Sunday, July 11, 2010

Keynote Address at LPA Awards Banquet --2010

I was nervous when Kathy Martinez, Assistant Secretary at the Office of Disability Employment Policy at the Department of Labor, took the podium for the keynote address at the 2010 LPA Awards Banquet. I hate to underestimate the crowd, but in my experience, I don't remember there ever being a keynote address at an awards banquet. Usually, the program included the relatively quick presentation of scholarships and service awards, then it was on to the dance. My trepidation had to do with the fact that a keynote address would add more time to the program and with the potential content of Martinez' address. I figured she would talk about the larger disability community and LPA's role within it -- an important topic but on the whole but I think LPA is still working toward embracing the identity of disability.

Secretary Martinez quickly calmed my fears. She stepped up to the microphone and roared out a "hello LPA!" with a delivery that reminded me of Robin Williams in Good Morning Vietnam. After securing the crowd's attention, she tried for the admiration of the crowd by recognizing LPA's reputation as the best party organization within the disability community. She added that LPA also was earning a reputation for using the media and popular culture to shape positive images and messages about dwarfism specifically and disability in general. Though credit is due more to the individuals behind the camera in shows like "Little People, Big World," and "The Little Chocolatiers," she acknowledged LPA for using reality television to promote positive messages.

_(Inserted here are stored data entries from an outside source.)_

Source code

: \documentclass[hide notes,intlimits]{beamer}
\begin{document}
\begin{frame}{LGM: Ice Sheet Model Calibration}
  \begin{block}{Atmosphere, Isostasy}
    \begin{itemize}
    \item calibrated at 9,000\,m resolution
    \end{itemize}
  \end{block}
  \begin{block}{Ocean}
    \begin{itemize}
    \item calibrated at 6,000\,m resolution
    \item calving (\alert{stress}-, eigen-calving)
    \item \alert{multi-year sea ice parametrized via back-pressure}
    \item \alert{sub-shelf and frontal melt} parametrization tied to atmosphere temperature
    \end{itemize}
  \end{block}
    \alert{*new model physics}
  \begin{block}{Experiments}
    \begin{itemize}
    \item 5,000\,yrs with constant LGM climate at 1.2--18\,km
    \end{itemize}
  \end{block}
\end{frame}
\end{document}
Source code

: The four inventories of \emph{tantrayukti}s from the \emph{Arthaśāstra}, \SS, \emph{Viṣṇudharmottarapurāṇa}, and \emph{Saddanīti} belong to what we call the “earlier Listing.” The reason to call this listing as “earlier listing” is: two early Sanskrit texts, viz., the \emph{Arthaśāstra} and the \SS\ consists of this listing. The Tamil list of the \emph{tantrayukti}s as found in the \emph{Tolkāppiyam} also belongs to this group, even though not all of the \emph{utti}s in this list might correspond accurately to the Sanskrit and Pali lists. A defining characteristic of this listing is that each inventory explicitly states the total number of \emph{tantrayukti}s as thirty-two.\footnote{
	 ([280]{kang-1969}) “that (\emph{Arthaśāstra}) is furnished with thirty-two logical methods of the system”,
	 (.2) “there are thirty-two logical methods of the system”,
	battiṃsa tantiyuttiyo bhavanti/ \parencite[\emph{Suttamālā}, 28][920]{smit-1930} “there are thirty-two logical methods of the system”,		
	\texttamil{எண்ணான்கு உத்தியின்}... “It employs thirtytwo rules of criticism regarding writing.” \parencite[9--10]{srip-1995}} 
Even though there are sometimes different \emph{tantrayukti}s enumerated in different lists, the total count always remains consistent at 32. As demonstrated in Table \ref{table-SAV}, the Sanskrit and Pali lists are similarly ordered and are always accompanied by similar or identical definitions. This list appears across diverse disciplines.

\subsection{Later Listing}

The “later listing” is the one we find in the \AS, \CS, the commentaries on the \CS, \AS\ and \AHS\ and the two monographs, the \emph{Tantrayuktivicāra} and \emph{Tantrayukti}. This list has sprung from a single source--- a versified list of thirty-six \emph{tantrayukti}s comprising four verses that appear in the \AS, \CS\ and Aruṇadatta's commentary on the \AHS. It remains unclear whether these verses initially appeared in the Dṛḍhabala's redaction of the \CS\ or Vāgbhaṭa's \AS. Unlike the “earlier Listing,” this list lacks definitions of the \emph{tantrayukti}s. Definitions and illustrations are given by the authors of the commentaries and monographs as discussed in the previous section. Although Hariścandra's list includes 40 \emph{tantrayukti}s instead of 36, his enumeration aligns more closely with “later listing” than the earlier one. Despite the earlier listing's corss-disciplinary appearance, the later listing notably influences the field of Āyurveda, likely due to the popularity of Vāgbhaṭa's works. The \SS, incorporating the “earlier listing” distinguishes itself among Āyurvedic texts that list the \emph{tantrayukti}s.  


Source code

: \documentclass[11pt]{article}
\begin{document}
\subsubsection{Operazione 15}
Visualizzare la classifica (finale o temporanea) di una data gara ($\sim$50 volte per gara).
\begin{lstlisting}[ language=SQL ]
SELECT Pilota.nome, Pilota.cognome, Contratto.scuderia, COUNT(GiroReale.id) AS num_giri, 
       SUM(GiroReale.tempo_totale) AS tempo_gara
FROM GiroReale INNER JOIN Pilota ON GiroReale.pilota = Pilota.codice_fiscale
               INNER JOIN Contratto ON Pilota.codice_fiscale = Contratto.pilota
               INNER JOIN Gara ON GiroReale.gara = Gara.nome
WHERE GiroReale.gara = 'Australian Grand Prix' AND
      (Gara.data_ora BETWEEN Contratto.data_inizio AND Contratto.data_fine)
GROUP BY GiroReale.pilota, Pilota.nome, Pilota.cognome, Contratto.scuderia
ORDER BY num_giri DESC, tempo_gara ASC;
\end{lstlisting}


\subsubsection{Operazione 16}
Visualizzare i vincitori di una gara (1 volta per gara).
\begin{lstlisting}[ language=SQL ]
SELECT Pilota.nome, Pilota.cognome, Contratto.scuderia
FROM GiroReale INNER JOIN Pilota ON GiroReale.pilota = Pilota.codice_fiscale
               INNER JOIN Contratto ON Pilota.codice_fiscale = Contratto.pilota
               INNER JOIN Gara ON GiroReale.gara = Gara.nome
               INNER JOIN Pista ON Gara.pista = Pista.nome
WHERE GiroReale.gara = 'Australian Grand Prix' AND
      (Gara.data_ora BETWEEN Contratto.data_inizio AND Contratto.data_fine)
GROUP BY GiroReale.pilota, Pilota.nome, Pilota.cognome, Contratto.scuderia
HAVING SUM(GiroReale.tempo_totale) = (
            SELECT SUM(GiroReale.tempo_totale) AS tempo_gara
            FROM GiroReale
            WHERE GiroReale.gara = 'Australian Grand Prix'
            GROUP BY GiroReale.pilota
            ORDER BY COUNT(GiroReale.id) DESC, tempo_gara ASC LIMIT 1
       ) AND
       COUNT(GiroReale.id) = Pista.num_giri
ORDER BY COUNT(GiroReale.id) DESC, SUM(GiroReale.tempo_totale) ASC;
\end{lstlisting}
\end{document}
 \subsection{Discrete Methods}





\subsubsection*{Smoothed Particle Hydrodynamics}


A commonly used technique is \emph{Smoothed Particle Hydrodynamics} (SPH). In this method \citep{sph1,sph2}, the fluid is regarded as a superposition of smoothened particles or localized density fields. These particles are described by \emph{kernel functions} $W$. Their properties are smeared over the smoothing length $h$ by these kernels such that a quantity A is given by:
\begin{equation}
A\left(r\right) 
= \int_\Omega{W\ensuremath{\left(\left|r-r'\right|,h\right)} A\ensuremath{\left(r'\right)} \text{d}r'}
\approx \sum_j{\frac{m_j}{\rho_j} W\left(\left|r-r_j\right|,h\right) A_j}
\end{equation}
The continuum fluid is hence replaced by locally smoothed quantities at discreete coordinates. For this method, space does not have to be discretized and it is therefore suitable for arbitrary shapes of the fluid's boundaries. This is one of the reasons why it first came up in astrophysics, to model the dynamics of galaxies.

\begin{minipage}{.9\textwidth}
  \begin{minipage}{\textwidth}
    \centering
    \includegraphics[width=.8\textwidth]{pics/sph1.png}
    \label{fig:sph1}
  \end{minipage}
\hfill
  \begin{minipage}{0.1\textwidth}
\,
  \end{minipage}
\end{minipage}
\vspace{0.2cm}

Throughout her speech, Martinez shared anecdotes about her experiences at conferences for the blind community. Poking fun at her own community, Martinez explained that "On the first day of a blind convention. You recognize voices from across the room of friends you haven't seen for a year. You are so excited to reunite with your friends, you room across the room to say hello, knocking over buffet tables and innocent bystanders along the way." Martinez told the story much better, and much funnier. As she shared the anecdotes, I thought about how important it is for people with disabilities to tell stories in their own voice, and how different the story may have been coming from Fred Armison (aka Governor Patterson of New York) on Saturday Night Live.

Martinez ended her keynote with a call to action, challenging LPA to take shaping positive images a step further. "You've been able to work in front of the camera," she said. "Now it's time to take it behind the camera." She said the LPA has taken the opportunity to appear on television in roles and situations created for us. But now it's time to create our own opportunity and our own roles. As she challenged the audience, I thought about how many times a year I receive emails from producers looking for individuals to cast in the next reality show that happens to include little people. Looking forward, instead of waiting for the next email about the next "great idea" for a reality show, LPA and the dwarfism community needs to come up with our own ideas.